Voter une loi, c’est un acte fort. Derrière chaque article adopté se joue une transformation, parfois discrète, parfois majeure, mais toujours réelle, de la vie des Français. Certaines lois modifient la société en profondeur, d’autres n’en touchent que les marges. Mais toutes produisent des effets. C’est pourquoi l’acte législatif devrait être l’un des plus réfléchis de notre démocratie. Or, ce n’est plus le cas. Ce que l’on observe aujourd’hui à l’Assemblée nationale relève davantage de l’improvisation que de la gouvernance. Les amendements s’enchaînent, les votes s’accumulent, sans qu’aucune étude d’impact sérieuse ne vienne mesurer les conséquences économiques, sociales ou budgétaires des décisions adoptées.

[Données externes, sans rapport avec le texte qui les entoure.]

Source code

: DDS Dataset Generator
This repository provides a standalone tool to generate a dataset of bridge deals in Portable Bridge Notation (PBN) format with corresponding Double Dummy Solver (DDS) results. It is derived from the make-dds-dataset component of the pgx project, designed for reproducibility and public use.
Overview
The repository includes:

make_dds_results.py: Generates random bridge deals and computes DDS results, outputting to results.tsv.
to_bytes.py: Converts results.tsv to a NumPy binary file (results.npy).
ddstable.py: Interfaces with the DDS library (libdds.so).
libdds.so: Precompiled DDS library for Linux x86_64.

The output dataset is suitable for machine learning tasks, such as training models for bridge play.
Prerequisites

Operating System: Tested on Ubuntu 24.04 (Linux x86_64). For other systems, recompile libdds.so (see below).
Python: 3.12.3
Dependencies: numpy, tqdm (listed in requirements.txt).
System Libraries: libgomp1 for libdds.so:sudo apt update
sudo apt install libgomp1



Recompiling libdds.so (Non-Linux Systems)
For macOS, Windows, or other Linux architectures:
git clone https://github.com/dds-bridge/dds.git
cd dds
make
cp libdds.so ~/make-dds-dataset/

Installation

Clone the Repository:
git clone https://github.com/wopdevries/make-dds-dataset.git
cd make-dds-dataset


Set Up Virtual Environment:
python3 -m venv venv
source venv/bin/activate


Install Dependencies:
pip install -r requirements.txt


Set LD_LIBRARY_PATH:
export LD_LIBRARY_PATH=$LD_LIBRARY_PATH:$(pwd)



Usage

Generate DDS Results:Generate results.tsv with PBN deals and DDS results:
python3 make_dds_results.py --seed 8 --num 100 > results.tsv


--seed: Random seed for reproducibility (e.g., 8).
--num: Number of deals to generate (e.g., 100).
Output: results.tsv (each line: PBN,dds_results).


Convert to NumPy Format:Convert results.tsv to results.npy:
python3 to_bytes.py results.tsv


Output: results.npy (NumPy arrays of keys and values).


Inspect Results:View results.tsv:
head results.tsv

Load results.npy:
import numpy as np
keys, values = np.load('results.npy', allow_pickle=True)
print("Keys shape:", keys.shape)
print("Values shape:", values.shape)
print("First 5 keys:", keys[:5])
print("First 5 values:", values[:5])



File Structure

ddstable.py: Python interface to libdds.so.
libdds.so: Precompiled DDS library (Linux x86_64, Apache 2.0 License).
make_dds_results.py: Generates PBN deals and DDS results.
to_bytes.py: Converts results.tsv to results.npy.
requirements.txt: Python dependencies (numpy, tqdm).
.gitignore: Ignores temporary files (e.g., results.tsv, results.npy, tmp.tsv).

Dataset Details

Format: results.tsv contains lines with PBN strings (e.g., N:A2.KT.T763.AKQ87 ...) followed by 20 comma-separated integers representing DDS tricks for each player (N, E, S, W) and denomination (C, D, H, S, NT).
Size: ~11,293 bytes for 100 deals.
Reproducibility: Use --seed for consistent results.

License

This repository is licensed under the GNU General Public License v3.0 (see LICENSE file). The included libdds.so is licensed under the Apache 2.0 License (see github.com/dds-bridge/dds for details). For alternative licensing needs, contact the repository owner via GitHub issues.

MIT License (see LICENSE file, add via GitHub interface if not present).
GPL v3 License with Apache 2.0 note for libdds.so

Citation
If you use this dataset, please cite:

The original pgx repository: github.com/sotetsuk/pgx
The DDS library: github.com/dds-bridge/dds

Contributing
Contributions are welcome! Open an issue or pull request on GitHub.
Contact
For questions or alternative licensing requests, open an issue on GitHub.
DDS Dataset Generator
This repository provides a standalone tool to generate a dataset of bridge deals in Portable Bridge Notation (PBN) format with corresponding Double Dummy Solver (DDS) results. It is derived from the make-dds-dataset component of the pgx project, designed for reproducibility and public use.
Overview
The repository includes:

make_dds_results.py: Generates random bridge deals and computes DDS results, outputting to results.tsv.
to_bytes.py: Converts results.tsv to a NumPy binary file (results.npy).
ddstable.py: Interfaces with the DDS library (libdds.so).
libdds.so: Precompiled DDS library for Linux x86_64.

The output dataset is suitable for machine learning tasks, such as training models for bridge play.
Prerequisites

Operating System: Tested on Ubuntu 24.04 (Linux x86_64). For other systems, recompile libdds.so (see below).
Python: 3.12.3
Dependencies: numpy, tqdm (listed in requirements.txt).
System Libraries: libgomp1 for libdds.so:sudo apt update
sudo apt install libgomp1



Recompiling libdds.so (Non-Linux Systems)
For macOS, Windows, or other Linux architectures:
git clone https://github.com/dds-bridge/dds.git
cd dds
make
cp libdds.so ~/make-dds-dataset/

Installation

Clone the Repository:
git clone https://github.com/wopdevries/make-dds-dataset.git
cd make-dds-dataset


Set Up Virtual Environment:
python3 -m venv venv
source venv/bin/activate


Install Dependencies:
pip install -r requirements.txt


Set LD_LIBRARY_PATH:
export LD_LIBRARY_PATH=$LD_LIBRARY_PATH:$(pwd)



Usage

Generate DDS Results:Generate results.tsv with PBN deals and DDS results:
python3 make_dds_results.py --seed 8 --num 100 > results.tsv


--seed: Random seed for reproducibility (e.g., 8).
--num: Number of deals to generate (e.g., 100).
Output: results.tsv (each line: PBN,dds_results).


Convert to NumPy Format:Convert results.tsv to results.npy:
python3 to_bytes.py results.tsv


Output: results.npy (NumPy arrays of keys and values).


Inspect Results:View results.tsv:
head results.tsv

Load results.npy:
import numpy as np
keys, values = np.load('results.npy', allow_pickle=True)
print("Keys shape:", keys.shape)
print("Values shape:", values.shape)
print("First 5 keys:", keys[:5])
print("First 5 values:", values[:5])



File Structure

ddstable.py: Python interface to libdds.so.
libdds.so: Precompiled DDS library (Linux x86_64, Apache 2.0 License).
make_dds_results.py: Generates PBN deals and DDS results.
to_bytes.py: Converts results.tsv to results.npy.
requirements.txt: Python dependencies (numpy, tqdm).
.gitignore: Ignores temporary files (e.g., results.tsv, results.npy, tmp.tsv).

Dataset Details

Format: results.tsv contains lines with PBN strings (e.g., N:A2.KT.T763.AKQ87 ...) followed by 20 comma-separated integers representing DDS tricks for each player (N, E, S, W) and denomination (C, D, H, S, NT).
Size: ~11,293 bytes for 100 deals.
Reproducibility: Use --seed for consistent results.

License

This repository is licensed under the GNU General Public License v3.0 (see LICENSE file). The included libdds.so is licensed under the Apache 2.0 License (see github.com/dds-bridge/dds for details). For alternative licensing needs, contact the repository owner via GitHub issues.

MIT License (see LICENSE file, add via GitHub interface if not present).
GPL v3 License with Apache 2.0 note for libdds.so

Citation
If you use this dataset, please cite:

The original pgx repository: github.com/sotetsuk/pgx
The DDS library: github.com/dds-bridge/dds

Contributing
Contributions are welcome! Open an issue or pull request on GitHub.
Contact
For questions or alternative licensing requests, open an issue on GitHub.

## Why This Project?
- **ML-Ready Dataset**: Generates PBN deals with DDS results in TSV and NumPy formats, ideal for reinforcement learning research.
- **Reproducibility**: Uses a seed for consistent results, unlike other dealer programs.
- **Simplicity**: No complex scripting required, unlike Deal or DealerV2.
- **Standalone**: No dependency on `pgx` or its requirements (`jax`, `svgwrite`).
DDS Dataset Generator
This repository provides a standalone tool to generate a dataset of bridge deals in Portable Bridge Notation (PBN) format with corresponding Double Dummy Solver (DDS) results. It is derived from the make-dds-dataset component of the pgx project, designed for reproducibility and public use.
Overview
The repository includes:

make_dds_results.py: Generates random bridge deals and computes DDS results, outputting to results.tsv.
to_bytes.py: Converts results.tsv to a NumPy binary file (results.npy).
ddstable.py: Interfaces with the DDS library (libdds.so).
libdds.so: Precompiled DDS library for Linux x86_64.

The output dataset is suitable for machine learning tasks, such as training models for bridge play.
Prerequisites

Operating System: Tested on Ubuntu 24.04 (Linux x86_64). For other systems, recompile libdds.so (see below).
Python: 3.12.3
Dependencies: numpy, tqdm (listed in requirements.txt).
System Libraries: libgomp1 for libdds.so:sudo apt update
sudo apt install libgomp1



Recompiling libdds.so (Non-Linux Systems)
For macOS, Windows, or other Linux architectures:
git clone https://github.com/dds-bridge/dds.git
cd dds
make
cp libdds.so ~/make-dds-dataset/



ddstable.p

Prenons l’exemple le plus récent : l’impôt sur la fortune improductive. L’idée, en soi, peut se défendre. Mais le processus qui a conduit à son adoption est édifiant. Déposé à la dernière minute par un député centriste, puis amendé à la hâte par le groupe socialiste, ce nouvel impôt a été voté sans qu’aucune étude d’impact ne soit menée. Combien rapportera-t-il vraiment ? Quels en seront les effets de bord sur l’investissement, l’immobilier ou le patrimoine artistique ? Personne n’en sait rien. Et c’est bien là le problème : on légifère désormais à l’aveugle. L’Assemblée nationale adopte des mesures qui modifient profondément l’économie du pays sans en avoir mesuré ni les coûts, ni les bénéfices, ni même les risques. Il en va de même pour d’autres dispositifs récents, comme la taxe sur les GAFAM ou encore le projet avorté de taxe sur les holdings. Toutes ces initiatives naissent d’une logique morale, faire contribuer les plus riches, rétablir une forme de « justice sociale », mais rarement d’une réflexion économique approfondie. Le budget, dans son principe, devrait viser deux objectifs : assurer la vie de l’État et promouvoir la prospérité. La prospérité, c’est celle d’un État fort, de citoyens plus riches et d’entreprises capables de créer de la valeur. C’est un équilibre délicat entre justice et efficacité. Lorsqu’on substitue à cette logique de prospérité une logique morale ou démagogique, on crée des effets de bord délétères qui, in fine, appauvrissent tout le monde.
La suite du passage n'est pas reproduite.